The bust highlights the growing problem of illegal immigration to Ghana by migrants from around the globe who believe that access to Europe or North America will be easier from Africa than from their home countries in the Middle East or Asia.
Seven Chinese nationals who paid as much as $5 000 each to the ring allegedly run by Lin Xianglan and her husband were to be deported on Sunday, Ghana Immigration Service director Elizabeth Adjei said.
Xianglan, 45, was also taken into custody and is expected to face trial on charges to include fraud.
"There was nothing legitimate to what she was doing," Adjei said of the Chinese businesswoman, who was also the operator of a Ghana restaurant and casino.
"She came in as a visitor and all of a sudden owned a restaurant, which was already operating."
According to the GIS investigation, Xianglan had registered the Al-Las Company in a bid to take advantage of the benefits offered to businesses operating in one of Ghana's commercial Free Zones.
The Free Zones are commercial havens that allot tax relief and liberal employment quotas to manufacturers who base their operations in Ghana.
The concept has been promoted by President John Kufuor as part of his economic reform plan to rid Ghana of its external debt and grow its economy.

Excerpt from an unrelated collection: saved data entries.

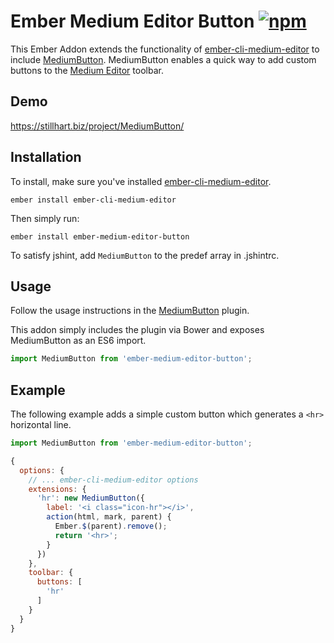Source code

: Ember Medium Editor Button [![npm](https://img.shields.io/npm/v/ember-medium-editor-button.svg)](https://www.npmjs.com/package/ember-medium-editor-button)
======

This Ember Addon extends the functionality of [ember-cli-medium-editor](https://github.com/lukebrenton/ember-cli-medium-editor) to include [MediumButton](https://github.com/orthes/medium-editor-insert-plugin). MediumButton enables a quick way to add custom buttons to the [Medium Editor](https://github.com/yabwe/medium-editor) toolbar.

## Demo
https://stillhart.biz/project/MediumButton/

## Installation

To install, make sure you've installed [ember-cli-medium-editor](https://github.com/lukebrenton/ember-cli-medium-editor).

`ember install ember-cli-medium-editor`

Then simply run:

`ember install ember-medium-editor-button`

To satisfy jshint, add `MediumButton` to the predef array in .jshintrc.

## Usage

Follow the usage instructions in the [MediumButton](https://github.com/arcs-/medium-button#usage) plugin.

This addon simply includes the plugin via Bower and exposes MediumButton as an ES6 import.

``` javascript
import MediumButton from 'ember-medium-editor-button';
```

## Example

The following example adds a simple custom button which generates a `<hr>` horizontal line.

``` javascript
import MediumButton from 'ember-medium-editor-button';

{
  options: {
    // ... ember-cli-medium-editor options
    extensions: {
      'hr': new MediumButton({
        label: '<i class="icon-hr"></i>',
        action(html, mark, parent) {
          Ember.$(parent).remove();
          return '<hr>';
        }
      })
    },
    toolbar: {
      buttons: [
        'hr'
      ]
    }  
  }
}
```
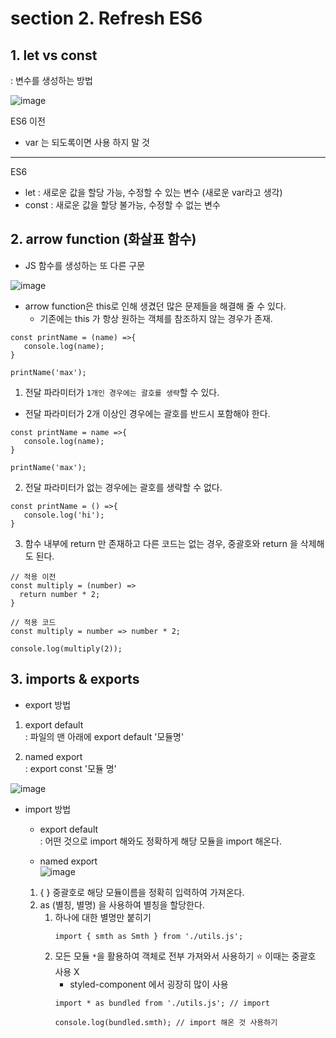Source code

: # section 2. Refresh ES6

## 1. let vs const

: 변수를 생성하는 방법

![image](https://user-images.githubusercontent.com/63600953/171801923-748b3767-c9e0-46f7-a76e-5e18ee403045.png)

ES6 이전
* var 는 되도록이면 사용 하지 말 것
---
ES6
* let : 새로운 값을 할당 가능, 수정할 수 있는 변수 (새로운 var라고 생각)
* const : 새로운 값을 할당 불가능, 수정할 수 없는 변수

## 2. arrow function (화살표 함수)

* JS 함수를 생성하는 또 다른 구문 

![image](https://user-images.githubusercontent.com/63600953/171802283-e6950357-c4ee-4304-92a3-c5fa1de09c0f.png)

* arrow function은 this로 인해 생겼던 많은 문제들을 해결해 줄 수 있다. 
    * 기존에는 this 가 항상 원하는 객체를 참조하지 않는 경우가 존재. 
    
```
const printName = (name) =>{
   console.log(name); 
}

printName('max');
```

1. 전달 파라미터가 `1개인 경우에는 괄호를 생략`할 수 있다.  
  * 전달 파라미터가 2개 이상인 경우에는 괄호를 반드시 포함해야 한다. 
```
const printName = name =>{
   console.log(name); 
}

printName('max');
```

2. 전달 파라미터가 없는 경우에는 괄호를 생략할 수 없다. 
```
const printName = () =>{
   console.log('hi'); 
}
```

3. 함수 내부에 return 만 존재하고 다른 코드는 없는 경우, 중괄호와 return 을 삭제해도 된다.
```
// 적용 이전
const multiply = (number) =>
  return number * 2; 
}

// 적용 코드
const multiply = number => number * 2; 

console.log(multiply(2));
```

## 3. imports & exports 

* export 방법
1. export default<br/>
   : 파일의 맨 아래에 export default '모듈명'<br/>


2. named export<br/>
   : export const '모듈 명'<br/> 

![image](https://user-images.githubusercontent.com/63600953/171806302-6b5b06fd-8c78-483a-b9f2-b935e5c6e886.png)

* import 방법

  * export default <br/>
  : 어떤 것으로 import 해와도 정확하게 해당 모듈을 import 해온다. 
    
  * named export <br/>
    ![image](https://user-images.githubusercontent.com/63600953/171807064-0ce2574e-a39d-41d7-8eec-b6e97b8284d1.png)

  1. {  } 중괄호로 해당 모듈이름을 정확히 입력하여 가져온다.
  2. as (별칭, 별명) 을 사용하여 별칭을 할당한다.
      1. 하나에 대한 별명만 붙히기
          ```
         import { smth as Smth } from './utils.js';
          ```
      2. 모든 모듈 `*`을 활용하여 객체로 전부 가져와서 사용하기
         ⭐ 이때는 중괄호 사용 X 
         * styled-component 에서 굉장히 많이 사용
          ```
          import * as bundled from './utils.js'; // import
         
          console.log(bundled.smth); // import 해온 것 사용하기
          ```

Preliminary interviews with the suspect and the would-be migrants suggest that they were recruited in China and then, using false documents, were able to obtain visas from the Ghanaian embassy in Beijing.
After a brief stay in Ghana they were to head to the United States, again using false documents.
Adjei said "several hundred" Asian migrants have been caught by GIS and returned home - ironic, she noted, in a country that has in recent months had to repatriate dozens of its own nationals nabbed by European and Libyan immigration officials trying to make their way north.
"We had Ghanaians in mind for our anti-trafficking operations; we did not plan for this new phenomenon," she said.
Regular flights from East African airports in Kenya and Ethiopia are packed with aspiring immigrants, and Ghana's land borders with Togo and Ivory Coast are also conduits for migration.
"People are using our country as a transit point, with their final destination being the United States or Europe," Adjei added.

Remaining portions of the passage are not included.